→ Exercise brief
Of the entries below, copy only those lines that contain the word "documentclass".

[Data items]
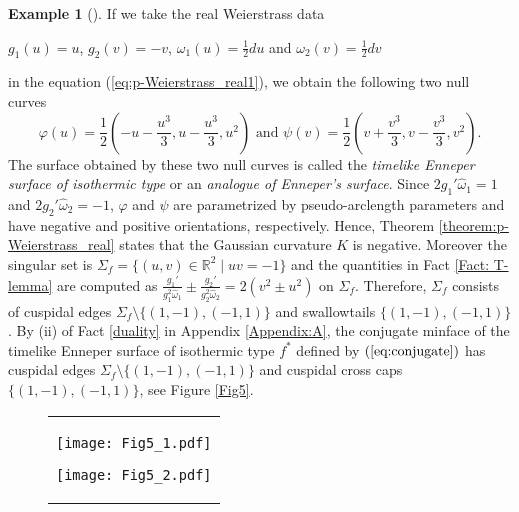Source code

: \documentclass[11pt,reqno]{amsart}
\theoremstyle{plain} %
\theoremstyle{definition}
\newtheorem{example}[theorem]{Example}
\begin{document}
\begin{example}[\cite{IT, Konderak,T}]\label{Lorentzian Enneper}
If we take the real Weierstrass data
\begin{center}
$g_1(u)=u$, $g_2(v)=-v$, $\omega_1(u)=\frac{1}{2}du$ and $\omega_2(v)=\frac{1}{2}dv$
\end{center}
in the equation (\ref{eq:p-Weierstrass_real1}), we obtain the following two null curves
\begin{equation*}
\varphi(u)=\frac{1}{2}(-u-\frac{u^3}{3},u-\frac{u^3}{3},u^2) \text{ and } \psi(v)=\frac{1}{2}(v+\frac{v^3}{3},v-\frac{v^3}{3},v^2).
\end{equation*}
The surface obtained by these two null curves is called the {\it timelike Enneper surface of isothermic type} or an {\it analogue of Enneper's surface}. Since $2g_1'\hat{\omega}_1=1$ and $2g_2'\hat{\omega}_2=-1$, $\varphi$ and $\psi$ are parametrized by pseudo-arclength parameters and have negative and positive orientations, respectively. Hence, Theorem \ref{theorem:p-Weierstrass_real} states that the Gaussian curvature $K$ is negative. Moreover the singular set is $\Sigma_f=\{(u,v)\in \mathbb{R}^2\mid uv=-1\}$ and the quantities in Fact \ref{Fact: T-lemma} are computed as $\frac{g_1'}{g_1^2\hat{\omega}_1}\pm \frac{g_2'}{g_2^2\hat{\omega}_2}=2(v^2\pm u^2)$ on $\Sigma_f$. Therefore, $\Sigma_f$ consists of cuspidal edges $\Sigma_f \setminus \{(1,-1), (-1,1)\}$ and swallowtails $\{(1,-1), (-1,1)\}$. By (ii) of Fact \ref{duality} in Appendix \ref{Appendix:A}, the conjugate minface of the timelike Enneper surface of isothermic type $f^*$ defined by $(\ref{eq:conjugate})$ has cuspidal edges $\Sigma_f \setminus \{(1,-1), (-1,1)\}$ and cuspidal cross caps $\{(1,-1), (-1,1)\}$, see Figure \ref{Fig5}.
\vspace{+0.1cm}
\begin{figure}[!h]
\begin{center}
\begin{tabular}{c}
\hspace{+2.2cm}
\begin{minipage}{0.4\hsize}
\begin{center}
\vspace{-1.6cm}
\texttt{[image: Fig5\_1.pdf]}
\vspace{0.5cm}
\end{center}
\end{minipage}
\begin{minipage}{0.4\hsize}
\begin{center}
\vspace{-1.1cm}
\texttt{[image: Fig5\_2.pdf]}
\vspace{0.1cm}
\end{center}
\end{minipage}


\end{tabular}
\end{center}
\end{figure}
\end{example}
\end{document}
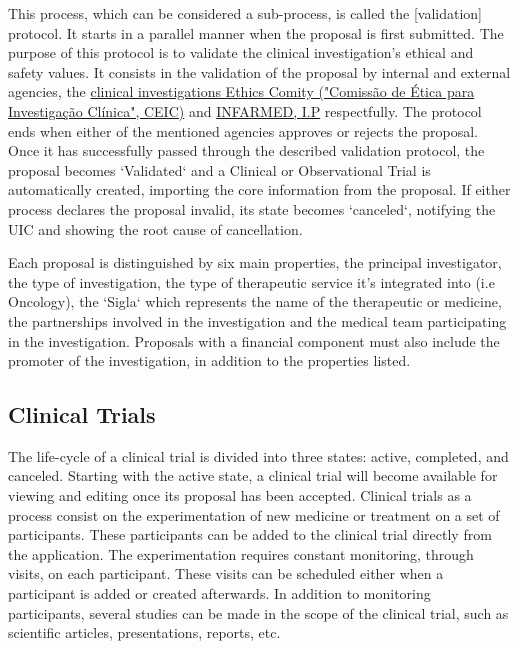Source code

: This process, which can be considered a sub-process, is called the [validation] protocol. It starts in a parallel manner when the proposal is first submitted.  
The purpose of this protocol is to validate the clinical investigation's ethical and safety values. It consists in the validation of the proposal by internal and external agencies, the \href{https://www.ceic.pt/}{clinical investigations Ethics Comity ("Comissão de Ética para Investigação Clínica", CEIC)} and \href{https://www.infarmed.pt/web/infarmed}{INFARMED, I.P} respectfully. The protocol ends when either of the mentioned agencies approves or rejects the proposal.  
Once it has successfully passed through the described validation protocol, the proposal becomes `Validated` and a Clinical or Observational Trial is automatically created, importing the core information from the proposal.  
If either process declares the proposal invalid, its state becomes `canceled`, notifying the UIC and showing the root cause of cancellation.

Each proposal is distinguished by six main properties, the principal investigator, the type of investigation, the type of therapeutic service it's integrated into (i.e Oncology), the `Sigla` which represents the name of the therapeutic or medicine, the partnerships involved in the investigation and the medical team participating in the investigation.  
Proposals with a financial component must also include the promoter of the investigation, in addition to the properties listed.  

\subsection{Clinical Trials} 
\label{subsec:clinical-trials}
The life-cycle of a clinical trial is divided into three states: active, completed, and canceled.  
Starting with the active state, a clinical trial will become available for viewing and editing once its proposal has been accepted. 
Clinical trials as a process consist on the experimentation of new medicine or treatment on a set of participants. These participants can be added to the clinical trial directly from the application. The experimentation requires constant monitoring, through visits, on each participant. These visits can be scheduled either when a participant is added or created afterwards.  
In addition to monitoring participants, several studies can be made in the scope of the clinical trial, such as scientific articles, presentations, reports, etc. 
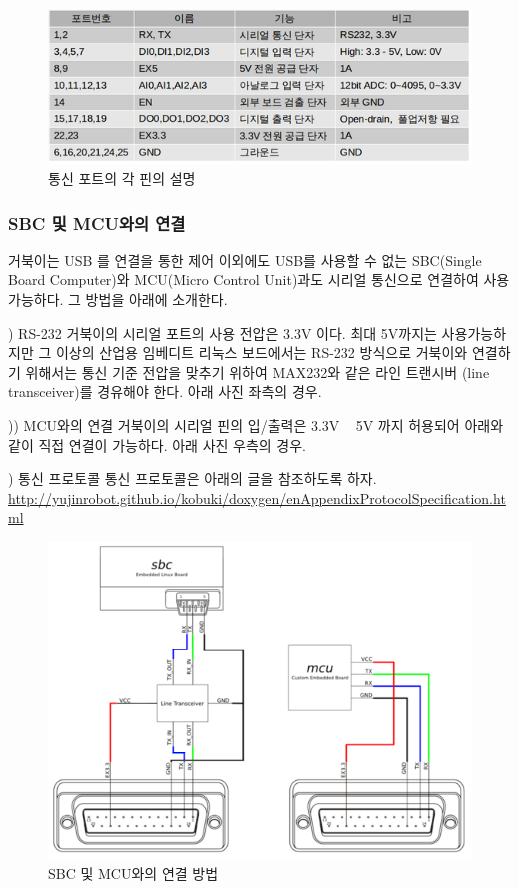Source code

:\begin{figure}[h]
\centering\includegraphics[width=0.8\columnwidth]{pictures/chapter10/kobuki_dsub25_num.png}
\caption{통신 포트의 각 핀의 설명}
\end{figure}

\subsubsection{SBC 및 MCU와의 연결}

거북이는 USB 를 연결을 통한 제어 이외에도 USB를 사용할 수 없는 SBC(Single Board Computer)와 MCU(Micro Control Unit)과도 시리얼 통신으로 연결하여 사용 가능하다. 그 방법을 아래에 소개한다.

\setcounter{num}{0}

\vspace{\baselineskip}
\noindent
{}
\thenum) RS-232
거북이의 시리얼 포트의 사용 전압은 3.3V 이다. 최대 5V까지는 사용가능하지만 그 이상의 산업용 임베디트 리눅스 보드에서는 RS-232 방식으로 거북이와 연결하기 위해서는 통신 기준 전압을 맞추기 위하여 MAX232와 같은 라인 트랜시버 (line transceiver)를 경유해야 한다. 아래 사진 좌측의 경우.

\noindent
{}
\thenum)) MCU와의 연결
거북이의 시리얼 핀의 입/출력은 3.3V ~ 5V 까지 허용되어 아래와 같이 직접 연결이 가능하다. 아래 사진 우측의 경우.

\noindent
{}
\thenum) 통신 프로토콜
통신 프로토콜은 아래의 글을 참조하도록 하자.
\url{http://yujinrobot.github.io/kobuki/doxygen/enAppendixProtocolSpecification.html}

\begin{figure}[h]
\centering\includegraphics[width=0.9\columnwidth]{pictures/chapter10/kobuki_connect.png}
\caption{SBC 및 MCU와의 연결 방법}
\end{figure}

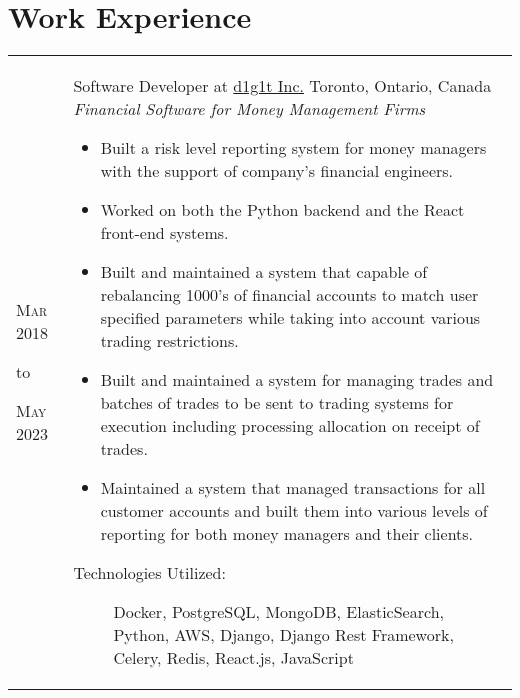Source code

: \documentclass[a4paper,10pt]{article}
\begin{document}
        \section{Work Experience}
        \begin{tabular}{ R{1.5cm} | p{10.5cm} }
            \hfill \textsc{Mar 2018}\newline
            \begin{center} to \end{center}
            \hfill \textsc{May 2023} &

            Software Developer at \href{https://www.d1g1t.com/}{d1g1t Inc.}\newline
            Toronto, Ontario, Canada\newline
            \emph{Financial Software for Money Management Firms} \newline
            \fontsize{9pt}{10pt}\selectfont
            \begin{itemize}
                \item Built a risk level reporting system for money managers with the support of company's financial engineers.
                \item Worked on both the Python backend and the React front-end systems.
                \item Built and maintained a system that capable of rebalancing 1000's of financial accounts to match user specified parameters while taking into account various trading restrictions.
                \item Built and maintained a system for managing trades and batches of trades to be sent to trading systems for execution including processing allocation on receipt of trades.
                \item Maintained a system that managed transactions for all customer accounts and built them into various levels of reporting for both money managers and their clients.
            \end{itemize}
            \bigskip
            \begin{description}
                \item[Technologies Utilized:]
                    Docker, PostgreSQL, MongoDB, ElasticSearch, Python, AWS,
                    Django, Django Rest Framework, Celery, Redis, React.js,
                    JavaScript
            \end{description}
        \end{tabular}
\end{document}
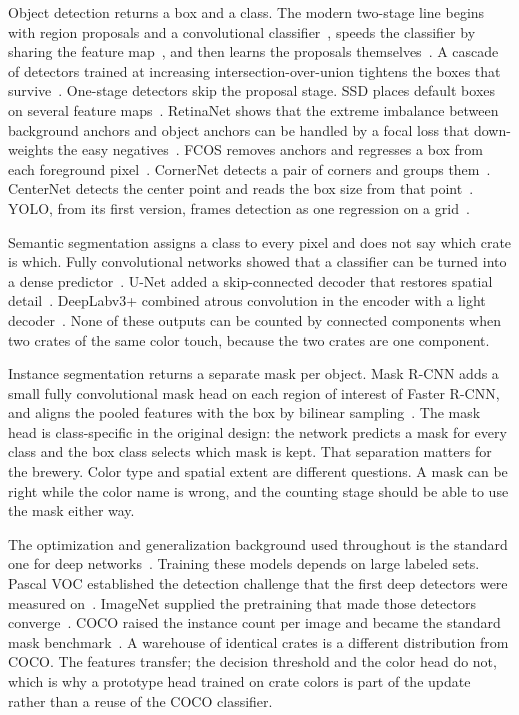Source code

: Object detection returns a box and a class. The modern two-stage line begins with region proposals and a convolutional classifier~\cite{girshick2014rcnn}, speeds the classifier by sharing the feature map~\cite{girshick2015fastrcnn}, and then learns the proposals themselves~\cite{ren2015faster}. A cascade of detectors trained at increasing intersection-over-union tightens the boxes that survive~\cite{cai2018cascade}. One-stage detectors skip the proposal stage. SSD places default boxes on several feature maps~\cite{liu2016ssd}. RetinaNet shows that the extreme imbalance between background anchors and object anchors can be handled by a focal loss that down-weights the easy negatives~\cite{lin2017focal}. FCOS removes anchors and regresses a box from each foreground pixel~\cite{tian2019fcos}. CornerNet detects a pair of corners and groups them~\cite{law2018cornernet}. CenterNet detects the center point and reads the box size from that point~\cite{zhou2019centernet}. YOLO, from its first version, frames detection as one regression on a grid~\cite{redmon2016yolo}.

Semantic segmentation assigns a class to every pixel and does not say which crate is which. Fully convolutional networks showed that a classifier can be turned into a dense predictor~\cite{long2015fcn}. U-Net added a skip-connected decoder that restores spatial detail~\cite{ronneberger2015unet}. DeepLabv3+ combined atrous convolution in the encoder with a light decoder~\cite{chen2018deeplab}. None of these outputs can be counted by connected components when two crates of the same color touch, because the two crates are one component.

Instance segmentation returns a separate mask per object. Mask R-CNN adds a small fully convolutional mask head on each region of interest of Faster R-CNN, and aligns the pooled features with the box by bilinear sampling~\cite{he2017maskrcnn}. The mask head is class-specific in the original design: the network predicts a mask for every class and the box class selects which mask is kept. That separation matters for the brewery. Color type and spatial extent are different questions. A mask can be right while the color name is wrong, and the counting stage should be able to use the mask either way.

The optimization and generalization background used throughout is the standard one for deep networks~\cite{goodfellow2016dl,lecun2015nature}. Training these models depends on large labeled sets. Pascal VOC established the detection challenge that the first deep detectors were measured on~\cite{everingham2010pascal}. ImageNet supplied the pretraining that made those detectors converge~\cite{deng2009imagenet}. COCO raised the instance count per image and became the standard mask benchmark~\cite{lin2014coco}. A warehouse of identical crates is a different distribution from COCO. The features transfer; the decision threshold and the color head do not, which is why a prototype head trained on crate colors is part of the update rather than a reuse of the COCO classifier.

→ Task solution
: \documentclass[11pt,reqno]{amsart}
: \documentclass[a4paper,10pt]{article}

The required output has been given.